THE STORY ends with the familiar Parting of the Red Sea (photo credit: AMBOO WHO?/FLICKR)
THE STORY ends with the familiar Parting of the Red Sea
(photo credit: AMBOO WHO?/FLICKR)
This week’s Torah portion, Beshalah, begins with the Jewish nation’s Exodus from Egypt, finally liberated from slavery.
But when we continue reading the Torah portion, we discover that the liberation was not yet complete. A few days after they began their journey, the former slaves find out that their freedom is far from guaranteed. The Egyptian army, led by Pharaoh, chased after them and caught up to them as they camped on the shore of the Red Sea. The trap was perfect: They were surrounded by the sea in front of them and the Egyptian army in back of them.
The story ends with the familiar Parting of the Red Sea. The sea split into two, leaving land on which the Jewish nation could advance. The Egyptians, who were behind them, did not retreat. They continued chasing the fleeing nation into the dry path that had appeared in the sea. But then, just as the last Jew came up out of the sea onto the opposing shore, the dry path was flooded with water and the Egyptian army drowned along with its chariots and arms.
The Jews could not have hoped for a happier ending. When the bodies of the Egyptians – those who had been their slave-masters, torturers, and oppressors – washed up onto shore, the nation broke out into song, the Song of the Sea, which appears in this week’s parasha and which is recited every morning during Shacharit services.
In this sublime song, the nation expresses its joy and acknowledgment of the miracles God performed for it. The song describes the despair and the redemption, Pharaoh’s spitefulness versus God’s salvation. But a purpose is described as well: “You shall bring them and plant them on the mount of Your heritage, directed toward Your habitation, which You made, O Lord; the Sanctuary, O Lord, [which] Your hands founded” (Exodus 15:17).
This is how the nation expressed the recognition that the exodus to freedom was not an end unto itself. Freedom was essential in order to advance to the next stage: reaching the Land of Israel and building an independent Jewish state with the Temple on Mount Moriah in Jerusalem at its center.
This familiar Jewish hope, expressed in the prayer “May the Temple be built speedily in our days,” began there on the banks of the Red Sea. The Temple was built, stood for centuries, and then was destroyed. It was rebuilt and destroyed again. And since then, the Jewish nation has never forgotten its aspiration to see the Temple standing in all its glory in Jerusalem.
An interesting midrash reveals another layer in this unique verse. When we read this verse, we are convinced that the Temple was built by God Himself. But anyone who knows history knows that the First Temple in Jerusalem was built by King Solomon, and the Second Temple was built by the immigrants of the “Return to Zion.” Who, then, built the Temple?

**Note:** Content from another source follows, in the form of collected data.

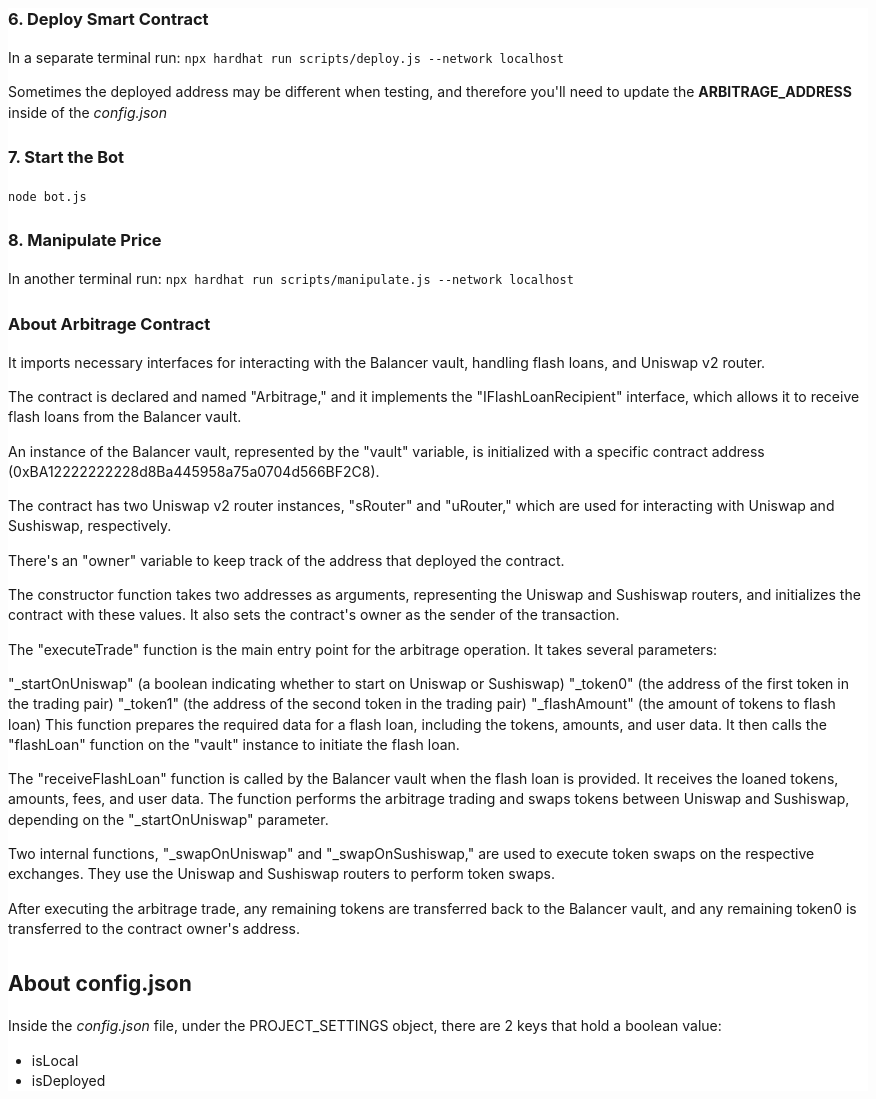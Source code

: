### 6. Deploy Smart Contract
In a separate terminal run:
`npx hardhat run scripts/deploy.js --network localhost`

Sometimes the deployed address may be different when testing, and therefore you'll need to update the **ARBITRAGE_ADDRESS** inside of the *config.json* 

### 7. Start the Bot
`node bot.js`

### 8. Manipulate Price
In another terminal run:
`npx hardhat run scripts/manipulate.js --network localhost`


### About Arbitrage Contract
It imports necessary interfaces for interacting with the Balancer vault, handling flash loans, and Uniswap v2 router.

The contract is declared and named "Arbitrage," and it implements the "IFlashLoanRecipient" interface, which allows it to receive flash loans from the Balancer vault.

An instance of the Balancer vault, represented by the "vault" variable, is initialized with a specific contract address (0xBA12222222228d8Ba445958a75a0704d566BF2C8).

The contract has two Uniswap v2 router instances, "sRouter" and "uRouter," which are used for interacting with Uniswap and Sushiswap, respectively.

There's an "owner" variable to keep track of the address that deployed the contract.

The constructor function takes two addresses as arguments, representing the Uniswap and Sushiswap routers, and initializes the contract with these values. It also sets the contract's owner as the sender of the transaction.

The "executeTrade" function is the main entry point for the arbitrage operation. It takes several parameters:

"_startOnUniswap" (a boolean indicating whether to start on Uniswap or Sushiswap)
"_token0" (the address of the first token in the trading pair)
"_token1" (the address of the second token in the trading pair)
"_flashAmount" (the amount of tokens to flash loan)
This function prepares the required data for a flash loan, including the tokens, amounts, and user data. It then calls the "flashLoan" function on the "vault" instance to initiate the flash loan.

The "receiveFlashLoan" function is called by the Balancer vault when the flash loan is provided. It receives the loaned tokens, amounts, fees, and user data. The function performs the arbitrage trading and swaps tokens between Uniswap and Sushiswap, depending on the "_startOnUniswap" parameter.

Two internal functions, "_swapOnUniswap" and "_swapOnSushiswap," are used to execute token swaps on the respective exchanges. They use the Uniswap and Sushiswap routers to perform token swaps.

After executing the arbitrage trade, any remaining tokens are transferred back to the Balancer vault, and any remaining token0 is transferred to the contract owner's address.

## About config.json
Inside the *config.json* file, under the PROJECT_SETTINGS object, there are 2 keys that hold a boolean value:
- isLocal
- isDeployed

“Bar Kappara taught: The handiwork of the righteous is greater than the creation of heaven and earth, as with regard to the creation of heaven and earth it is written: ‘My hand also has laid the foundation of the earth, and My right hand has spanned the heavens,’ whereas with regard to the handiwork of the righteous it is written: ‘the place which You have made for Yourself to dwell in, Lord, the Sanctuary, Lord, which your hands have established’” (Ketubot 5).
Bar Kappara, a sage from the Land of Israel in the first century, clarifies the language of the verses. In relation to the creation of the world, the hand of God is used, metaphorically of course, in the singular; whereas in relation to the building of the Temple, the hands of God are mentioned in plural. From this he concludes that the handiwork of the righteous is greater than all of creation.
The righteous, those who dedicated themselves to the purpose of building the Temple, are considered to be the “hands of God.” Therefore, building the Temple is considered “the handiwork of the righteous” and is attributed also to the hands of God.
This is what Bar Kappara wishes to teach us. When we work toward positive goals, when we try to add holiness to human reality, we merit being the “hand of God.”
The writer is the rabbi of the Western Wall and Holy Sites.